Raising 2 to the power 12345677 would involve shifting the binary number 10 left by 12345676 bits which wouldn't fit in a 64 bit long long (and I suspect is unlikely to fit in most long long implementations).

Another factor to consider is that pow returns a double (or long double) depending on the overload used. You don't say what compiler you are using but most likely you got a warning about possible truncation or data loss when the result of calling pow is assigned to the long long variable a.

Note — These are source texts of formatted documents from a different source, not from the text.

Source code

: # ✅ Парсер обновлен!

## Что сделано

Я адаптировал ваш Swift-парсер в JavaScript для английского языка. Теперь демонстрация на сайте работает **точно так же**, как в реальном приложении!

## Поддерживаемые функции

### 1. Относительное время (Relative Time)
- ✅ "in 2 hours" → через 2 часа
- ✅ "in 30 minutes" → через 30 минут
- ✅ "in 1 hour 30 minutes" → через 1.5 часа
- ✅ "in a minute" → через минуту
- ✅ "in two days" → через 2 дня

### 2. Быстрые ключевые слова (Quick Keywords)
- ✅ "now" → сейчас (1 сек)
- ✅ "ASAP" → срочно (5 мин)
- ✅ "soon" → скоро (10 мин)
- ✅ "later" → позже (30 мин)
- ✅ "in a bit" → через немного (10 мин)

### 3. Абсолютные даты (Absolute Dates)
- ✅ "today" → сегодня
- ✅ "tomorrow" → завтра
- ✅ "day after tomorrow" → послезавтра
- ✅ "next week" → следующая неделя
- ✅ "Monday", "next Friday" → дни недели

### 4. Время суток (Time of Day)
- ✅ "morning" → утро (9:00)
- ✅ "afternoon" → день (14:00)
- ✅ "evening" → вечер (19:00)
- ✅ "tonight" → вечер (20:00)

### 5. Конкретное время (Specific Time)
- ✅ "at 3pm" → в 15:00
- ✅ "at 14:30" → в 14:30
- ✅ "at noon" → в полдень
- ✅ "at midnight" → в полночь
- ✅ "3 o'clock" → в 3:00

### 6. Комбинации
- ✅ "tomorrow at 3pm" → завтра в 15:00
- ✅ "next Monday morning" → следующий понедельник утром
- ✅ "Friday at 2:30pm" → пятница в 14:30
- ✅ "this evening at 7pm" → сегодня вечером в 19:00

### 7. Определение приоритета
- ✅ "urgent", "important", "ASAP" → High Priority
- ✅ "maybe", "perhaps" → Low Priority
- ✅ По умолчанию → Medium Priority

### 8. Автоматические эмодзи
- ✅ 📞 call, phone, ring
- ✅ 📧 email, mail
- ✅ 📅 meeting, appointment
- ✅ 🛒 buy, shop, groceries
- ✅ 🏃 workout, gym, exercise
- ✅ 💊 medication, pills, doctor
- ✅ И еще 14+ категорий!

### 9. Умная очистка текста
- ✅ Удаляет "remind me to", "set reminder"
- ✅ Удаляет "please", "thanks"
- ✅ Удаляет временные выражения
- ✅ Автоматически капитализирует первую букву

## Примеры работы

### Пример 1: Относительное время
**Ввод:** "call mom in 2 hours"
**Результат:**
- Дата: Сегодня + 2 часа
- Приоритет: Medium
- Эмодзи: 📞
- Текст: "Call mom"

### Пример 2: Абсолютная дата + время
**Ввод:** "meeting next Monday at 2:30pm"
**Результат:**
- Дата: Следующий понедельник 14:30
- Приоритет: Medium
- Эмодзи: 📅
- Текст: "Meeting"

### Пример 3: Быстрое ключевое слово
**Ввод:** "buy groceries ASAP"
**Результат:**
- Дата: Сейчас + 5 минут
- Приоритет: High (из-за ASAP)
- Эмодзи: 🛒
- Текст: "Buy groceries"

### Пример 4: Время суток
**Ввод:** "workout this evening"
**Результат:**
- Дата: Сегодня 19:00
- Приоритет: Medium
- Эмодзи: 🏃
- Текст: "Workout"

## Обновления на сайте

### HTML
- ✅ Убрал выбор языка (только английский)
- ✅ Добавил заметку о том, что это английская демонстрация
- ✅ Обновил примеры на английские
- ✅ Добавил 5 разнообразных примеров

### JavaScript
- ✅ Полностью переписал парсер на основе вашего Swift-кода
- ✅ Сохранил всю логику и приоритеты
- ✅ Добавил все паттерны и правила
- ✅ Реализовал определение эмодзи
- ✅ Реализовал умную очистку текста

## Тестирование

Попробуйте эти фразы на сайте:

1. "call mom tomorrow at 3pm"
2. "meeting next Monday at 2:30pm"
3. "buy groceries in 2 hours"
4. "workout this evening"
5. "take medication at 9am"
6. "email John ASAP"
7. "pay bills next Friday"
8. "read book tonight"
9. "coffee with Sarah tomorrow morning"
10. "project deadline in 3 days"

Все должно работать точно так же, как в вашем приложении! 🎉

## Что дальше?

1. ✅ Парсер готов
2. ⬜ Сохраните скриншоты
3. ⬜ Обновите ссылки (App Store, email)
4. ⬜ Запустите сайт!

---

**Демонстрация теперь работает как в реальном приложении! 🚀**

Finally, even if pow is returning a long double I suspect the exponent 12345677 is too large to be stored in a long double so pow is probably returning positive infinity which then gets truncated to some bit pattern that will fit in a long long. You could certainly check that by introducing an intermediate long double variable to receive the value of pow which you could then examine in a debugger.

Upvotes: 0

Stian Svedenborg
Stian Svedenborg

Reputation: 1825

Like has been mentioned by many of the other answers, your problem lies in integer overflow.

You can do like suggested by deniss and implement your own modmul() and modpow() functions.

If, however, this is part of a project that will need to do plenty of calculations with very large numbers, I would suggest using a "big number library" like GNU GMP or mbedTLS Bignum library.

Upvotes: 0

user2512323
user2512323

Reputation:

As already mentioned, your problem is that for large exponent you have integer overflow.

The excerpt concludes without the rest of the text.